------ Extracted entries
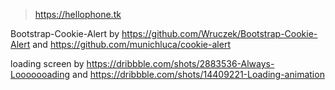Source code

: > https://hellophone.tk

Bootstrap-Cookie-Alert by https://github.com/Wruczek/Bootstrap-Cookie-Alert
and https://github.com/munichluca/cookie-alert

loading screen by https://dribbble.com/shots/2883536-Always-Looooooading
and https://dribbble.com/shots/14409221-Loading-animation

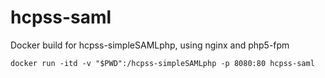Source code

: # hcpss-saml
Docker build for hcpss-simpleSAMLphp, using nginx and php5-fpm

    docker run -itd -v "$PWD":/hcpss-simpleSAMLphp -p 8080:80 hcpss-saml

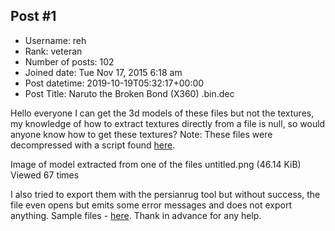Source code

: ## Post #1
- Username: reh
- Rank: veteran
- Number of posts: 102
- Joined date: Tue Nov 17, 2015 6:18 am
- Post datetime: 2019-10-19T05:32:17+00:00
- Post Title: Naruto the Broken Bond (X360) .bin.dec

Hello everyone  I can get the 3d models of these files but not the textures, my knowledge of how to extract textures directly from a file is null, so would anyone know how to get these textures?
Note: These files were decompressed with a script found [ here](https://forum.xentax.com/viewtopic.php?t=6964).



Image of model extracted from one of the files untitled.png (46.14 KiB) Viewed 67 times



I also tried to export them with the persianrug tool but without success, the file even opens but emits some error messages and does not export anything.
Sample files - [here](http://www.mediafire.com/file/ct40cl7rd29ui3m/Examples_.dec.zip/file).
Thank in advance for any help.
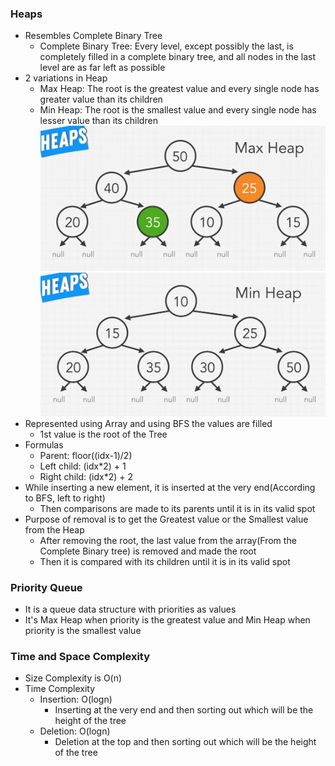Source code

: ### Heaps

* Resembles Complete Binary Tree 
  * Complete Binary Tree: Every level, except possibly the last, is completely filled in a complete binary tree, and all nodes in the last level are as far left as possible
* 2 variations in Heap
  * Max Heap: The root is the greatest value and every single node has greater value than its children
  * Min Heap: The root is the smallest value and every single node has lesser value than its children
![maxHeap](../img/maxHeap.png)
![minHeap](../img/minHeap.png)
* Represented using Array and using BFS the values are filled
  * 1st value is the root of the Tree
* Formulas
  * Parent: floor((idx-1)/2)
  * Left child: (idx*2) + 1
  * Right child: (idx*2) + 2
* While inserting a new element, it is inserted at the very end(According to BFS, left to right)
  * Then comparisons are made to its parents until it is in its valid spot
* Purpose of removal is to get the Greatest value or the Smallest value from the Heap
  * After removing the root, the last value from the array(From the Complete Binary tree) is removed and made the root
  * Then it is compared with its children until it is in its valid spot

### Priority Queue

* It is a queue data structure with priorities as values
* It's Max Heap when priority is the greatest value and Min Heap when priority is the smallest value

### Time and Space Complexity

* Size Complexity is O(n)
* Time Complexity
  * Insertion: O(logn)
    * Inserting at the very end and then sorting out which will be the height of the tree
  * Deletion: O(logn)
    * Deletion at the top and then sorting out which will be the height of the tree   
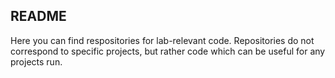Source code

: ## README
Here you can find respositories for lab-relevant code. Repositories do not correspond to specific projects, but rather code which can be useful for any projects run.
------------
### [Exercise details]
The expected output is the lines above from the one containing "and https://github.com/munichluca/cookie-alert" to the one containing "- Post datetime: 2019-10-19T05:32:17+00:00", both ends included, reproduced exactly with every picture left out.

### [Worked solution]
and https://github.com/munichluca/cookie-alert

loading screen by https://dribbble.com/shots/2883536-Always-Looooooading
and https://dribbble.com/shots/14409221-Loading-animation

Source code

: # hcpss-saml
Docker build for hcpss-simpleSAMLphp, using nginx and php5-fpm

    docker run -itd -v "$PWD":/hcpss-simpleSAMLphp -p 8080:80 hcpss-saml

Source code

: ## Post #1
- Username: reh
- Rank: veteran
- Number of posts: 102
- Joined date: Tue Nov 17, 2015 6:18 am
- Post datetime: 2019-10-19T05:32:17+00:00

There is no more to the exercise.